[Start of section]
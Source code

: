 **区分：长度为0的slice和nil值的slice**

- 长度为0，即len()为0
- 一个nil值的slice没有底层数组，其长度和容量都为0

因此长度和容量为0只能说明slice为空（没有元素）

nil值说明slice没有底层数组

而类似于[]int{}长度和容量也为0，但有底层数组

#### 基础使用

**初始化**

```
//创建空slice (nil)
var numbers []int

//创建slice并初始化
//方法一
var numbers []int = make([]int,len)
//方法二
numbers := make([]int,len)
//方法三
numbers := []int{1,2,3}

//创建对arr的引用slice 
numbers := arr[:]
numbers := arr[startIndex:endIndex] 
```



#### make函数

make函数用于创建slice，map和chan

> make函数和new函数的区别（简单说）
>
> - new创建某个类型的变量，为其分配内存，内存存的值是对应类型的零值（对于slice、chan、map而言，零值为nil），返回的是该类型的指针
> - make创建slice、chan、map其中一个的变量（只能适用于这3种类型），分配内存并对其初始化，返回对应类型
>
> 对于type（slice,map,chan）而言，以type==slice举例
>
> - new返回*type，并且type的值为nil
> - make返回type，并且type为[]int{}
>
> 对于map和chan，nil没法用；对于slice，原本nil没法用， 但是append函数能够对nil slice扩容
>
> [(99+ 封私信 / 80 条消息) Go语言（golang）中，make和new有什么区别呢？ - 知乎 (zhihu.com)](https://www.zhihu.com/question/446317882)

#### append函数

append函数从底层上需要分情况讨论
[End of section]
The records above are to be reproduced exactly, with nothing left out.

**Exercise result:**
Source code

: **区分：长度为0的slice和nil值的slice**

- 长度为0，即len()为0
- 一个nil值的slice没有底层数组，其长度和容量都为0

因此长度和容量为0只能说明slice为空（没有元素）

nil值说明slice没有底层数组

而类似于[]int{}长度和容量也为0，但有底层数组

#### 基础使用

**初始化**

```
//创建空slice (nil)
var numbers []int

//创建slice并初始化
//方法一
var numbers []int = make([]int,len)
//方法二
numbers := make([]int,len)
//方法三
numbers := []int{1,2,3}

//创建对arr的引用slice 
numbers := arr[:]
numbers := arr[startIndex:endIndex] 
```



#### make函数

make函数用于创建slice，map和chan

> make函数和new函数的区别（简单说）
>
> - new创建某个类型的变量，为其分配内存，内存存的值是对应类型的零值（对于slice、chan、map而言，零值为nil），返回的是该类型的指针
> - make创建slice、chan、map其中一个的变量（只能适用于这3种类型），分配内存并对其初始化，返回对应类型
>
> 对于type（slice,map,chan）而言，以type==slice举例
>
> - new返回*type，并且type的值为nil
> - make返回type，并且type为[]int{}
>
> 对于map和chan，nil没法用；对于slice，原本nil没法用， 但是append函数能够对nil slice扩容
>
> [(99+ 封私信 / 80 条消息) Go语言（golang）中，make和new有什么区别呢？ - 知乎 (zhihu.com)](https://www.zhihu.com/question/446317882)

#### append函数

append函数从底层上需要分情况讨论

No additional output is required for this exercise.